= A Phoenix Too Frequent =

1946 stage play by Christopher Fry

Cover design by Ronald Searle for 1959 edition of the published play

A Phoenix Too Frequent is a one-act stage comedy in blank verse by Christopher Fry, originally produced at the Mercury Theatre, London in 1946. It has been adapted for television numerous times, in Britain and other countries, but has been less frequently revived in the theatre.

The play depicts a grieving widow in Ancient Greece gradually finding the attractions of a young soldier outweighing her determination to join her husband in the underworld.

==Background and first production==
The Mercury Theatre, in Notting Hill Gate, London, was opened by Ashley Dukes in 1933. Part of its brief was to present new, experimental drama, and before the Second World War plays by T. S. Eliot, W. H. Auden, Christopher Isherwood and others were presented there. After the war the Mercury continued to present new plays. In April 1946 the theatre staged a double bill, comprising the first British performance of The Resurrection by W. B. Yeats and the world premiere of Fry's A Phoenix Too Frequent. Both works have small casts: four performers in the first and three in the second.

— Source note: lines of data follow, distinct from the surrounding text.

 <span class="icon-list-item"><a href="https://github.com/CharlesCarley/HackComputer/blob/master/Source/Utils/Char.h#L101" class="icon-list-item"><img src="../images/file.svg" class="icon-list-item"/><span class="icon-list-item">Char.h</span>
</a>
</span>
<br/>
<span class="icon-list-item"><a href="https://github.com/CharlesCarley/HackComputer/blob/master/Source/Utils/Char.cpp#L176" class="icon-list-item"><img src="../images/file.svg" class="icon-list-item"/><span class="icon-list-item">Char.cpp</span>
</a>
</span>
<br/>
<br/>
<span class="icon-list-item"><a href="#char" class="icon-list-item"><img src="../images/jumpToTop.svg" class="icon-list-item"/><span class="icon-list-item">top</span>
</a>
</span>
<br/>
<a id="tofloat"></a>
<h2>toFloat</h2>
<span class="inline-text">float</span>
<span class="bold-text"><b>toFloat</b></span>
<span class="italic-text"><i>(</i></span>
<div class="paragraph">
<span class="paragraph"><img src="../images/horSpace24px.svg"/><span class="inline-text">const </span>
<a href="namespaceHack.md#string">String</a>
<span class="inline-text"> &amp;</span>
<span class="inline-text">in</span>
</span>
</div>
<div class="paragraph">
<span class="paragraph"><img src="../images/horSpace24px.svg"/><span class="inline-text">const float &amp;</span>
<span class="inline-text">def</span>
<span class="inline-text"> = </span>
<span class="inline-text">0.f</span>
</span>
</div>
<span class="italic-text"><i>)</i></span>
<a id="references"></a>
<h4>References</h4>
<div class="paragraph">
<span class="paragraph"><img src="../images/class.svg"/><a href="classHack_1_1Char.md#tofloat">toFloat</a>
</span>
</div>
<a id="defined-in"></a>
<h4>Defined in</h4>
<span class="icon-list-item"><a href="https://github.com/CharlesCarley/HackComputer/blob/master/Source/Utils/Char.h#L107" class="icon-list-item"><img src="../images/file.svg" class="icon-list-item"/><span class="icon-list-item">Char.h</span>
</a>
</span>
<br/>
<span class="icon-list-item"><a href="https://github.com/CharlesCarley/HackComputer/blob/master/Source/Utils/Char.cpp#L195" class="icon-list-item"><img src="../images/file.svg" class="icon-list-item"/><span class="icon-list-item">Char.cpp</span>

Fry took as his inspiration Jeremy Taylor's retelling of a tale from Petronius. He took the title from Robert Burton's translation of lines from an epigram of Martial, lamenting his lost love, in comparison with whom "a peacock's undecent, a squirrel's harsh, a phoenix too frequent". (Note: Cui comparatus indecens erit pavo/Inamabilis sciurus, et frequens Phoenix: referring to the poet's lost love, compared to whom, in a more modern English version than Burton's, "the peacock was ugly, the squirrel unattractive, the phoenix a common object".)

===Original cast===
- Dynamene – Hermione Hannen
- Doto – Eleanor Summerfield
- Tegeus – Alan Wheatley
The play was directed by E. Martin Browne.

==Plot==
The scene is the tomb of the recently dead Virilius, near Ephesus. Dynamene, the grieving widow, has determined to remain in the tomb until she can join Virilius in the underworld. The play opens with the first night of gloomy fast and broken sleep, disturbed at 2 a.m. by Tegeus, a soldier. He has been put on guard over the bodies of six criminals hanged nearby. He is drawn by the light in the tomb and enters. Dynamene, encouraged by her maidservant Doto, gradually finds Tegeus so attractive that she opts for life with him rather than death with Virilius.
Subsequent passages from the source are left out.